HANK FISHER OF
THE BOHEMIAN
CLUB GOES AFTER
THE DUTCHMAN


Joe Barrett Loses on the Deal But Comes
Up Smiling at Josh Tyrebuck
and Bud du Cane


Then came the details. The dollar tossed at the Bay Club, which gave Hank two thousand dollars’ worth of goods for nothing, the loan of the Wear Jack by Tyrebuck and George du Cane’s participation in the business.

George felt as though all his clothes had suddenly been stripped off him there in the street. Hank whistled.

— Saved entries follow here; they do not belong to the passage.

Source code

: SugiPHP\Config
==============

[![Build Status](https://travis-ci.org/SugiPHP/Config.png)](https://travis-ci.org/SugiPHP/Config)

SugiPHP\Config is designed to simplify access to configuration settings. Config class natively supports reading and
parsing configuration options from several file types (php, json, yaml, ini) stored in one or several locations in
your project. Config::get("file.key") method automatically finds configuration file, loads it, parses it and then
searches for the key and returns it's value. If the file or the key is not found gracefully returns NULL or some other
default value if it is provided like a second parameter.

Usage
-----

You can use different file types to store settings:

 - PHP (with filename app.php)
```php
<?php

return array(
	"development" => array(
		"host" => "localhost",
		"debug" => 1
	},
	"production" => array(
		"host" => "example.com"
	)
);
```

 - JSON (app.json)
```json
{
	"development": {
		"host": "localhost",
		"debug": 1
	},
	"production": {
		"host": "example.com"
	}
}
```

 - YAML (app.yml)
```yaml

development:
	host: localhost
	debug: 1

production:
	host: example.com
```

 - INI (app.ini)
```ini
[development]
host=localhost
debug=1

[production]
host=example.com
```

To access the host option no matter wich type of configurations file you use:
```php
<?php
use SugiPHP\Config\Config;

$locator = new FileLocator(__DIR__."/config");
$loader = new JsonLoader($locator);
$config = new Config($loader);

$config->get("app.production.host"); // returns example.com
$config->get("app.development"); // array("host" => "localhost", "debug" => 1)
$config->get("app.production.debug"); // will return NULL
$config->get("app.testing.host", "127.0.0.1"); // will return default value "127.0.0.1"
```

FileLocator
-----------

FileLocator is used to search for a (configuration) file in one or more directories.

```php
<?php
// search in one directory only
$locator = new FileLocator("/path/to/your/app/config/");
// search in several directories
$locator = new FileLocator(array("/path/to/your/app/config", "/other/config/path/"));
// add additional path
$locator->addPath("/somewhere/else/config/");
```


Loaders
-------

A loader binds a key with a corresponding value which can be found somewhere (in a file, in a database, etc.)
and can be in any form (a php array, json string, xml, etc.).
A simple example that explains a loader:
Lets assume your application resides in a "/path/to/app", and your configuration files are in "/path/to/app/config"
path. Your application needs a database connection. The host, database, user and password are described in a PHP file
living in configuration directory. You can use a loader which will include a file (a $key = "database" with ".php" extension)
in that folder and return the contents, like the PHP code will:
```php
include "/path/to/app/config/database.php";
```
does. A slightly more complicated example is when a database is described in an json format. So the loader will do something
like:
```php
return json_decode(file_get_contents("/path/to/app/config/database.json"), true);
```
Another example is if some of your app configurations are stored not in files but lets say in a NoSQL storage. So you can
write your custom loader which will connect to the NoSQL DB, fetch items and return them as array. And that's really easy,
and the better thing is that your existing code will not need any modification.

Then he said: “That’s Barrett. Lord, I might have known. He didn’t toss fair, he wanted me to win, and now, look! He’s got the goods, five thousand dollars’ worth of advertising for a thousand dollars’ worth of bully beef and canned t’matoes. It won’t cost him more than that, for he’s giving me the stuff at retail prices. And now it will be all over the town and all over the waterside.”

“Curse him,” said George. His lips were dry. There was a jocular tone in that confounded press notice that cast a blight on everyone concerned except Joe Barrett. Joe, though he was the only loser of money in the business up to the present was, in some extraordinary way, put on a pedestal as a sport, whilst the others ran round the plinth like figures of fun.

“It’s him and his publicity man, Josh Scudder, who’ve done it,” said Hank. “I can tell Josh’s hand in it—it’s his style. Well, there it is, it can’t be helped. I’d planned to slip out quiet and come back with a brass band playing Dutchland under alles and Vanderdecken in leg irons; now the blanket’s stripped off us clean. We’ll be laughed at from Hell to Hoboken if we don’t make good. We’re on the toboggan full speed, no use grabbing at the snow. There’s only one way out—we’ve gotta get the Dutchman.”